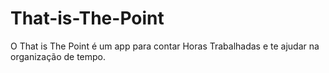# That-is-The-Point
O That is The Point é um app para contar Horas Trabalhadas e te ajudar na organização de tempo.

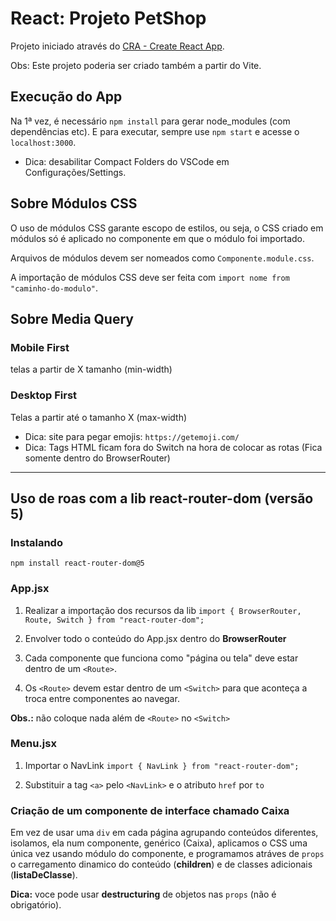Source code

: # React: Projeto PetShop

Projeto iniciado através do [CRA - Create React App](https://github.com/facebook/create-react-app).

Obs: Este projeto poderia ser criado também a partir do Vite.

## Execução do App

Na 1ª vez, é necessário `npm install` para gerar node_modules (com dependências etc).
E para executar, sempre use `npm start` e acesse o `localhost:3000`.

- Dica: desabilitar Compact Folders do VSCode em Configurações/Settings.

## Sobre Módulos CSS

O uso de módulos CSS garante escopo de estilos, ou seja, o CSS criado em módulos só é aplicado no componente em que o módulo foi importado.

Arquivos de módulos devem ser nomeados como `Componente.module.css`.

A importação de módulos CSS deve ser feita com `import nome from "caminho-do-modulo"`.

## Sobre Media Query

### Mobile First

telas a partir de X tamanho (min-width)

### Desktop First

Telas a partir até o tamanho X (max-width)

- Dica: site para pegar emojis: `https://getemoji.com/`
- Dica: Tags HTML ficam fora do Switch na hora de colocar as rotas (Fica somente dentro do BrowserRouter)

---

## Uso de roas com a lib react-router-dom (versão 5)

### Instalando

`npm install react-router-dom@5`

### App.jsx

1. Realizar a importação dos recursos da lib
   `import { BrowserRouter, Route, Switch } from "react-router-dom";`

2. Envolver todo o conteúdo do App.jsx dentro do **BrowserRouter**

3. Cada componente que funciona como "página ou tela" deve estar dentro de um `<Route>`.

4. Os `<Route>` devem estar dentro de um `<Switch>` para que aconteça a troca entre componentes ao navegar.

**Obs.:** não coloque nada além de `<Route>` no `<Switch>`

### Menu.jsx

1. Importar o NavLink
   `import { NavLink } from "react-router-dom";`

2. Substituir a tag `<a>` pelo `<NavLink>` e o atributo `href` por `to`

### Criação de um componente de interface chamado Caixa

Em vez de usar uma `div` em cada página agrupando conteúdos diferentes, isolamos, ela num componente, genérico (Caixa), aplicamos o CSS uma única vez usando módulo do componente, e programamos atráves de `props` o carregamento dinamico do conteúdo (**children**) e de classes adicionais (**listaDeClasse**).

**Dica:** voce pode usar **destructuring** de objetos nas `props` (não é obrigatório).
_____
*INSTRUCTIONS TO FOLLOW*.
The records above need to be given again exactly. Omit the pictures.

*REPLY TO THE EXERCISE*.
# That-is-The-Point
O That is The Point é um app para contar Horas Trabalhadas e te ajudar na organização de tempo.

Source code

: # React: Projeto PetShop

Projeto iniciado através do [CRA - Create React App](https://github.com/facebook/create-react-app).

Obs: Este projeto poderia ser criado também a partir do Vite.

## Execução do App

Na 1ª vez, é necessário `npm install` para gerar node_modules (com dependências etc).
E para executar, sempre use `npm start` e acesse o `localhost:3000`.

- Dica: desabilitar Compact Folders do VSCode em Configurações/Settings.

## Sobre Módulos CSS

O uso de módulos CSS garante escopo de estilos, ou seja, o CSS criado em módulos só é aplicado no componente em que o módulo foi importado.

Arquivos de módulos devem ser nomeados como `Componente.module.css`.

A importação de módulos CSS deve ser feita com `import nome from "caminho-do-modulo"`.

## Sobre Media Query

### Mobile First

telas a partir de X tamanho (min-width)

### Desktop First

Telas a partir até o tamanho X (max-width)

- Dica: site para pegar emojis: `https://getemoji.com/`
- Dica: Tags HTML ficam fora do Switch na hora de colocar as rotas (Fica somente dentro do BrowserRouter)

---

## Uso de roas com a lib react-router-dom (versão 5)

### Instalando

`npm install react-router-dom@5`

### App.jsx

1. Realizar a importação dos recursos da lib
   `import { BrowserRouter, Route, Switch } from "react-router-dom";`

2. Envolver todo o conteúdo do App.jsx dentro do **BrowserRouter**

3. Cada componente que funciona como "página ou tela" deve estar dentro de um `<Route>`.

4. Os `<Route>` devem estar dentro de um `<Switch>` para que aconteça a troca entre componentes ao navegar.

**Obs.:** não coloque nada além de `<Route>` no `<Switch>`

### Menu.jsx

1. Importar o NavLink
   `import { NavLink } from "react-router-dom";`

2. Substituir a tag `<a>` pelo `<NavLink>` e o atributo `href` por `to`

### Criação de um componente de interface chamado Caixa

Em vez de usar uma `div` em cada página agrupando conteúdos diferentes, isolamos, ela num componente, genérico (Caixa), aplicamos o CSS uma única vez usando módulo do componente, e programamos atráves de `props` o carregamento dinamico do conteúdo (**children**) e de classes adicionais (**listaDeClasse**).

**Dica:** voce pode usar **destructuring** de objetos nas `props` (não é obrigatório).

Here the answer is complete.